At an operation 1009, a value for the utility function is determined based on one or more subcomponents of the utility function. In some cases, one or more subcomponent of the utility function can be omitted, or can be calculated but omitted from the total utility function value. One or more value of the operations 1002-808 can be summed, average, or otherwise combined to generate a utility function value for each of the unlabeled images obtained. The values output by the operation 1002-1008 can be normalized before combination and/or otherwise weighted to generate a total utility function value. The operations 1003-1009 comprise an operation 1010, an application of the utility function to the obtained unlabeled images.

At an operation 1011, the obtained unlabeled images can be ranked, batched, or otherwise ordered based on the utility function and/or their utility function values.

As described above, method 1000 (and/or the other methods and systems described herein) is configured to provide a generic framework to generate a utility function based on a machine learning model and/or training data of the machine learning model.

FIG. 11 illustrates an exemplary method 1100 for training a machine learning model with active learning for a utility function based on machine learning classification, according to an embodiment. Each of these operations is described in detail below.
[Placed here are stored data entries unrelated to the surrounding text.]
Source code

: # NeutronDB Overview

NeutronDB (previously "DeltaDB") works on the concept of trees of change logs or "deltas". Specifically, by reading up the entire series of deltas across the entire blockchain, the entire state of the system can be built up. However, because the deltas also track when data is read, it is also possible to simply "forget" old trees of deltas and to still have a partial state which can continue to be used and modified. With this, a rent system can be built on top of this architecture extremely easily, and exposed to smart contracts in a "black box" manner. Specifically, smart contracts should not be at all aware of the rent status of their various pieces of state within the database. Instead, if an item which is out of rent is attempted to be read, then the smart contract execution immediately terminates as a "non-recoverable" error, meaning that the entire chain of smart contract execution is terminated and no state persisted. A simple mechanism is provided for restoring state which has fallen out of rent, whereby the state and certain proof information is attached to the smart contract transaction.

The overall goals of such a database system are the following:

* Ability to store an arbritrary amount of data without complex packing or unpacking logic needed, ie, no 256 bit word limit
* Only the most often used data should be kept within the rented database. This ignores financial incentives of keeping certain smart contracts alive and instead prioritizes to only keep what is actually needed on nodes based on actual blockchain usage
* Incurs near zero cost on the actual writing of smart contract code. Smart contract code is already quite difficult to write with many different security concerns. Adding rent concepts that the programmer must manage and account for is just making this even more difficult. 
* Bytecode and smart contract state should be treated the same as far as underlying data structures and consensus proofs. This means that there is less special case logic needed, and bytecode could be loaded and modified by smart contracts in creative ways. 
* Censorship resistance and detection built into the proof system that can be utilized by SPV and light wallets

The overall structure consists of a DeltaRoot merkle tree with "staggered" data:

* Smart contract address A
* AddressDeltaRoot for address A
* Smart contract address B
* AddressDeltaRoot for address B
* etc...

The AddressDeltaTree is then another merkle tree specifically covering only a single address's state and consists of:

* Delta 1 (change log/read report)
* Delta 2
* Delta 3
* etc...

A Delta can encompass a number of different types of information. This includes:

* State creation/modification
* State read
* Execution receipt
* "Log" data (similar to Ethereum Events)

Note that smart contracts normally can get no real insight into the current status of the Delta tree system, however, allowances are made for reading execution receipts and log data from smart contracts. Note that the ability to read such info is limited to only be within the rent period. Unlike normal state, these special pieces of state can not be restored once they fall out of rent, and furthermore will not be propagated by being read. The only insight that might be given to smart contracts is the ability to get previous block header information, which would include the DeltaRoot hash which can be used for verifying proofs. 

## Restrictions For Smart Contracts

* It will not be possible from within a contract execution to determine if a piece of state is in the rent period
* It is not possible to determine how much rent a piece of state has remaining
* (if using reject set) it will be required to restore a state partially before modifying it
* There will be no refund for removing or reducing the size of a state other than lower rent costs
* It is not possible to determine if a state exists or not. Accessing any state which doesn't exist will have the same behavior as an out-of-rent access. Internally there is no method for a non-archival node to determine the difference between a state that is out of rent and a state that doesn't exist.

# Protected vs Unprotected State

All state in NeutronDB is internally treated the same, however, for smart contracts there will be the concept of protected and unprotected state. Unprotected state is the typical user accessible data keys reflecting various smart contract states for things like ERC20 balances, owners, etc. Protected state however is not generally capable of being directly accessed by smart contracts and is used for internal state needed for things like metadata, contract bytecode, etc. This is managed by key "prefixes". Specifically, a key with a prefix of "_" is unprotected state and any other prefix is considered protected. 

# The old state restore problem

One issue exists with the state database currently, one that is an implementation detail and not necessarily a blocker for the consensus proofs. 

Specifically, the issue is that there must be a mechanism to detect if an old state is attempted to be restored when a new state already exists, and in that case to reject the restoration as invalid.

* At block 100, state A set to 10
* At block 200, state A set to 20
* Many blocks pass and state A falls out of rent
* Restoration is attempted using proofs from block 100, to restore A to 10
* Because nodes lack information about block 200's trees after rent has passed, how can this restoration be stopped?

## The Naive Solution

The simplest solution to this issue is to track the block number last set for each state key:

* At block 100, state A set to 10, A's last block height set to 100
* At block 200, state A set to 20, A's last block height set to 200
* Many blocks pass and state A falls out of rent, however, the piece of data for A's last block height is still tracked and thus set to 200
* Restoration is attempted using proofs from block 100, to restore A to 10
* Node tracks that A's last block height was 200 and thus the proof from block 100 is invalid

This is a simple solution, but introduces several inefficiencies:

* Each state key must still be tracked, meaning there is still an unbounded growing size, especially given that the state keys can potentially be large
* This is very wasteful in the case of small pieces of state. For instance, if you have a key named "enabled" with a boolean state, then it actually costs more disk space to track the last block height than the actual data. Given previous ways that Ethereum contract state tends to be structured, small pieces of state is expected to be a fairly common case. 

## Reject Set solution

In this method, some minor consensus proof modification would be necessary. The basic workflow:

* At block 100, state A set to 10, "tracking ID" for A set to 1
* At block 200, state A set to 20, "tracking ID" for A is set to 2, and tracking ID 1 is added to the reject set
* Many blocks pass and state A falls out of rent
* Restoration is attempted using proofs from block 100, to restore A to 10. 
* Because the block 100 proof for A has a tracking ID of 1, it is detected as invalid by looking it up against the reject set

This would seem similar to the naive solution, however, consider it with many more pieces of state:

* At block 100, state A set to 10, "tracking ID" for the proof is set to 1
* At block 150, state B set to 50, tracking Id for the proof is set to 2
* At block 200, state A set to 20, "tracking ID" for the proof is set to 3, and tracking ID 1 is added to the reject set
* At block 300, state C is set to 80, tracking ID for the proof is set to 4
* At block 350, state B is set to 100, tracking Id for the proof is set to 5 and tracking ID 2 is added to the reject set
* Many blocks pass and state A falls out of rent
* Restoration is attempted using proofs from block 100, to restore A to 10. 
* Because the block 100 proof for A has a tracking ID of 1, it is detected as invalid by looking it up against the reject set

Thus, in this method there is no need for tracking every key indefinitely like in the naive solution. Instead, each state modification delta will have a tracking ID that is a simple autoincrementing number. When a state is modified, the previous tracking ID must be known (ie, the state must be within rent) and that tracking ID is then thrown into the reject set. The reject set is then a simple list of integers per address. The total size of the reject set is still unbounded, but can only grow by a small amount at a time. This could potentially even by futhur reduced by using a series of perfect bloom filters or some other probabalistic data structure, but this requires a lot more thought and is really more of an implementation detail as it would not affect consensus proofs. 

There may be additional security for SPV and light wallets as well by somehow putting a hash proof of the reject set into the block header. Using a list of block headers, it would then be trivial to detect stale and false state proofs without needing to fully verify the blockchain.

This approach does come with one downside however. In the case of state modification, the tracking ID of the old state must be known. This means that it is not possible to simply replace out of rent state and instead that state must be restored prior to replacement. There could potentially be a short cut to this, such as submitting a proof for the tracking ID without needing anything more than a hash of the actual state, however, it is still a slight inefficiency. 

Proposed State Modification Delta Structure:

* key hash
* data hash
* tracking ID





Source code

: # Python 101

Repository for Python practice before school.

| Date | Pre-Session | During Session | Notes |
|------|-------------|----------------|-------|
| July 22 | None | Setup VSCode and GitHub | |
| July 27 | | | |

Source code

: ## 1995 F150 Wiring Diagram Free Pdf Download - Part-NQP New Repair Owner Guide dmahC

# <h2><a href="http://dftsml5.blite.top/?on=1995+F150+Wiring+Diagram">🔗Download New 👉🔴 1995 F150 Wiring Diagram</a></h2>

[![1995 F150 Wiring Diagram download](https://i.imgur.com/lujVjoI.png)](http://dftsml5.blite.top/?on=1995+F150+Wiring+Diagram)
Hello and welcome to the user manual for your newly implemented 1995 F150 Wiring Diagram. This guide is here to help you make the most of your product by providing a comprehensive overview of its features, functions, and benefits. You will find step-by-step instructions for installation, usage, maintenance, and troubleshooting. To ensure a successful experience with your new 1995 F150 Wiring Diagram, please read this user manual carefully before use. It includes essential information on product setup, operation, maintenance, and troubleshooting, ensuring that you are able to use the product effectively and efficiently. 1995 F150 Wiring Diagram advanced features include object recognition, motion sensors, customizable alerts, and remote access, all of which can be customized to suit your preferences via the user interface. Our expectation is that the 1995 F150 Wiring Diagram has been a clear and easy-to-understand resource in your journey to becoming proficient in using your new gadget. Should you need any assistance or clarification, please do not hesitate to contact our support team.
The operations of method 1100 presented below are intended to be illustrative. In some embodiments, method 1100 may be accomplished with one or more additional operations not described, and/or without one or more of the operations discussed. Additionally, the order in which the operations of method 1100 are illustrated in FIG. 11 and described below is not intended to be limiting. In some embodiments, one or more portions of method 1100 may be implemented (e.g., by simulation, modeling, etc.) in one or more processing devices (e.g., one or more processors). The one or more processing devices may include one or more devices executing some or all of the operations of method 1100 in response to instructions stored electronically on an electronic storage medium. The one or more processing devices may include one or more devices configured through hardware, firmware, and/or software to be specifically designed for execution of one or more of the operations of method 1100, for example.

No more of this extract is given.